### TASK PROMPT
Begin at the line containing "9:45 AM - 10:00" in the entries below and end at the line containing "3:30 PM - 3:50"; transcribe that range exactly and nothing outside it.

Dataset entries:
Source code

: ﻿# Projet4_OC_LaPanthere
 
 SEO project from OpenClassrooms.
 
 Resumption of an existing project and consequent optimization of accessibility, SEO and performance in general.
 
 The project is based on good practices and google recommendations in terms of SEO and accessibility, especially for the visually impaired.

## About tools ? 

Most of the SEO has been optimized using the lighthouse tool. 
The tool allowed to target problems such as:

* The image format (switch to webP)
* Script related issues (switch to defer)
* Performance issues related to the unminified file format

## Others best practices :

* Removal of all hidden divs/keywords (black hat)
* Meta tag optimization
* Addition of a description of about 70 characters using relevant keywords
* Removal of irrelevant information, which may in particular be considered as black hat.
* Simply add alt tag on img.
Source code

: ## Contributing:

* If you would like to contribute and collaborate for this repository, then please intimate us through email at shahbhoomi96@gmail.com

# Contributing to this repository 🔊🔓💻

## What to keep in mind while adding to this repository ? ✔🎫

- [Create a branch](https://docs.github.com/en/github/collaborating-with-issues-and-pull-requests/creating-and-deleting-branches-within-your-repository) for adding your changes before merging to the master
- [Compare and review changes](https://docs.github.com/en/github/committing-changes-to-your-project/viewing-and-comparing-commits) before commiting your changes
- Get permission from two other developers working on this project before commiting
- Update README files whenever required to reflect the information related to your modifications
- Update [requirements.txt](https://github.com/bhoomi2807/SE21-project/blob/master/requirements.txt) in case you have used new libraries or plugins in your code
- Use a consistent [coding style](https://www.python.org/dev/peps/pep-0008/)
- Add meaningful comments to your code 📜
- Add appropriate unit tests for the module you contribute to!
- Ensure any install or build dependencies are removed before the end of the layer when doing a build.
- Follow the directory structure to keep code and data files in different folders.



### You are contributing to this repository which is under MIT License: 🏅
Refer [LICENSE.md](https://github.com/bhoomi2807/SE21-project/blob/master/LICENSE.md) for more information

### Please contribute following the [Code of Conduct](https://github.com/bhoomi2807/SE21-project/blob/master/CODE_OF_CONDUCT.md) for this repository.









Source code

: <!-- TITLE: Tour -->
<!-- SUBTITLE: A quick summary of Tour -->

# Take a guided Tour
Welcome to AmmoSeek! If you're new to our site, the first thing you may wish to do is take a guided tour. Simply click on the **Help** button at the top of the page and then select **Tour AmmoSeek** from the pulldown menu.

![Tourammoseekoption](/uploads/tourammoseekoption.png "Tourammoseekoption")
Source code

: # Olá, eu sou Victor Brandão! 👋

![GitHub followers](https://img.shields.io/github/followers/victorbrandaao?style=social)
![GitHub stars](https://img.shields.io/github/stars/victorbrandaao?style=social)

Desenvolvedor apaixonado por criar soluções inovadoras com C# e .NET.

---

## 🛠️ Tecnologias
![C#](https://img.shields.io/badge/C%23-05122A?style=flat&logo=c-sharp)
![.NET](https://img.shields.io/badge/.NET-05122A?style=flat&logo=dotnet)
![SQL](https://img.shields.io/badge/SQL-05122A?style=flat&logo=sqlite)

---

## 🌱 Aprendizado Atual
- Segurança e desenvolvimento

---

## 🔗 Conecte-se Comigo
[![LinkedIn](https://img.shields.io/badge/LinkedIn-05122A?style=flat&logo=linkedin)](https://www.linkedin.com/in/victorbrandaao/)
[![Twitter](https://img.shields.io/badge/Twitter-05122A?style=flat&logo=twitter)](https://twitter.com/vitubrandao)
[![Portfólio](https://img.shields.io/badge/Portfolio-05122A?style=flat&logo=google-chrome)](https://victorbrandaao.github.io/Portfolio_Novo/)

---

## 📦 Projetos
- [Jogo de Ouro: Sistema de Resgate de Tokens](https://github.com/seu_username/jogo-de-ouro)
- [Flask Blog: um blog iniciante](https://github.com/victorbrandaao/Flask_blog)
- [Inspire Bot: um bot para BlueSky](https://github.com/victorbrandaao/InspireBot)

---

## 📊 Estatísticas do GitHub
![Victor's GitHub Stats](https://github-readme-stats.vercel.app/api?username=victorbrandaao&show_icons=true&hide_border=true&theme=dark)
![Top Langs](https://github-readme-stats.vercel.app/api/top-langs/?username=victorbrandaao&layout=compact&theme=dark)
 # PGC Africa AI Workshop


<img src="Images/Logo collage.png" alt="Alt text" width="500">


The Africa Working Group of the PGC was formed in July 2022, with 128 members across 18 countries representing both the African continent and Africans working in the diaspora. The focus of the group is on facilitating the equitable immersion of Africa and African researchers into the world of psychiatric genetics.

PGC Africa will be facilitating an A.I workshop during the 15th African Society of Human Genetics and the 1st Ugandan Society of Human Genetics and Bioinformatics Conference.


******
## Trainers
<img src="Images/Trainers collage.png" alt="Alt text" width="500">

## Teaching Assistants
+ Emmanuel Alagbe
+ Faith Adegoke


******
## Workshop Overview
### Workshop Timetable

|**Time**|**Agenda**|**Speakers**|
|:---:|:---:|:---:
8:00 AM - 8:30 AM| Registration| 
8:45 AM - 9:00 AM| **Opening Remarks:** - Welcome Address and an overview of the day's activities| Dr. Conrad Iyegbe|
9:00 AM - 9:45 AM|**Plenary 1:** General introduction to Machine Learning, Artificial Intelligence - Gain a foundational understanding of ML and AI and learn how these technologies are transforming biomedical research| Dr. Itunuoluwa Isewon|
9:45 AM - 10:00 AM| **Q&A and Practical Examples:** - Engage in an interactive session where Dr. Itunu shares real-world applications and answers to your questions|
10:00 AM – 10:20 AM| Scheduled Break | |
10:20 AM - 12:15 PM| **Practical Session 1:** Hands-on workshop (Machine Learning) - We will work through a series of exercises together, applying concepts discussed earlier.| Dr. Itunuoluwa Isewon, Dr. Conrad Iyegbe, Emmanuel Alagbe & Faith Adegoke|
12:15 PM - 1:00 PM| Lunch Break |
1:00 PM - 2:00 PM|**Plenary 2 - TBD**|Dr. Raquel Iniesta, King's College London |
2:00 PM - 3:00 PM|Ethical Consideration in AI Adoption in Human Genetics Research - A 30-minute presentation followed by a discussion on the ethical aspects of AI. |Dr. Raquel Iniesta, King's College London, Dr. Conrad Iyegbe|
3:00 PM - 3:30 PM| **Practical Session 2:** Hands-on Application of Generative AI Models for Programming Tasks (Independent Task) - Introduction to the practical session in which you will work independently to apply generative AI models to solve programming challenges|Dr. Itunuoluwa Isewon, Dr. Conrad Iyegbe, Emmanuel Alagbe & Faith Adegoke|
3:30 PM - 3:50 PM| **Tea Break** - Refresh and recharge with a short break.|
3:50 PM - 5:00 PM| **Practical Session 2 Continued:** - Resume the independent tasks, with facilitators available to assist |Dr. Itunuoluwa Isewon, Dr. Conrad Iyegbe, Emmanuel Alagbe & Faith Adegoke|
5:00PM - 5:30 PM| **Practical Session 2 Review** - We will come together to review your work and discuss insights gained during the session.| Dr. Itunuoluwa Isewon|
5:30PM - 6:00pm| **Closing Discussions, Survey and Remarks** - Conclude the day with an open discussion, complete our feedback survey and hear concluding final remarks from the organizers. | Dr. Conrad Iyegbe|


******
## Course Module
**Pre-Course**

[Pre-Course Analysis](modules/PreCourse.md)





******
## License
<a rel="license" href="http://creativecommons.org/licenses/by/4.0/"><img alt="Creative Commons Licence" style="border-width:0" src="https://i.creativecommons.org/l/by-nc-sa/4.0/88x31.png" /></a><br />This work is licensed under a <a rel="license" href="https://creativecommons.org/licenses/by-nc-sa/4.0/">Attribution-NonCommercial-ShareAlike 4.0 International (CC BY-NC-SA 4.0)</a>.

### FINAL ANSWER
9:45 AM - 10:00 AM| **Q&A and Practical Examples:** - Engage in an interactive session where Dr. Itunu shares real-world applications and answers to your questions|
10:00 AM – 10:20 AM| Scheduled Break | |
10:20 AM - 12:15 PM| **Practical Session 1:** Hands-on workshop (Machine Learning) - We will work through a series of exercises together, applying concepts discussed earlier.| Dr. Itunuoluwa Isewon, Dr. Conrad Iyegbe, Emmanuel Alagbe & Faith Adegoke|
12:15 PM - 1:00 PM| Lunch Break |
1:00 PM - 2:00 PM|**Plenary 2 - TBD**|Dr. Raquel Iniesta, King's College London |
2:00 PM - 3:00 PM|Ethical Consideration in AI Adoption in Human Genetics Research - A 30-minute presentation followed by a discussion on the ethical aspects of AI. |Dr. Raquel Iniesta, King's College London, Dr. Conrad Iyegbe|
3:00 PM - 3:30 PM| **Practical Session 2:** Hands-on Application of Generative AI Models for Programming Tasks (Independent Task) - Introduction to the practical session in which you will work independently to apply generative AI models to solve programming challenges|Dr. Itunuoluwa Isewon, Dr. Conrad Iyegbe, Emmanuel Alagbe & Faith Adegoke|
3:30 PM - 3:50 PM| **Tea Break** - Refresh and recharge with a short break.|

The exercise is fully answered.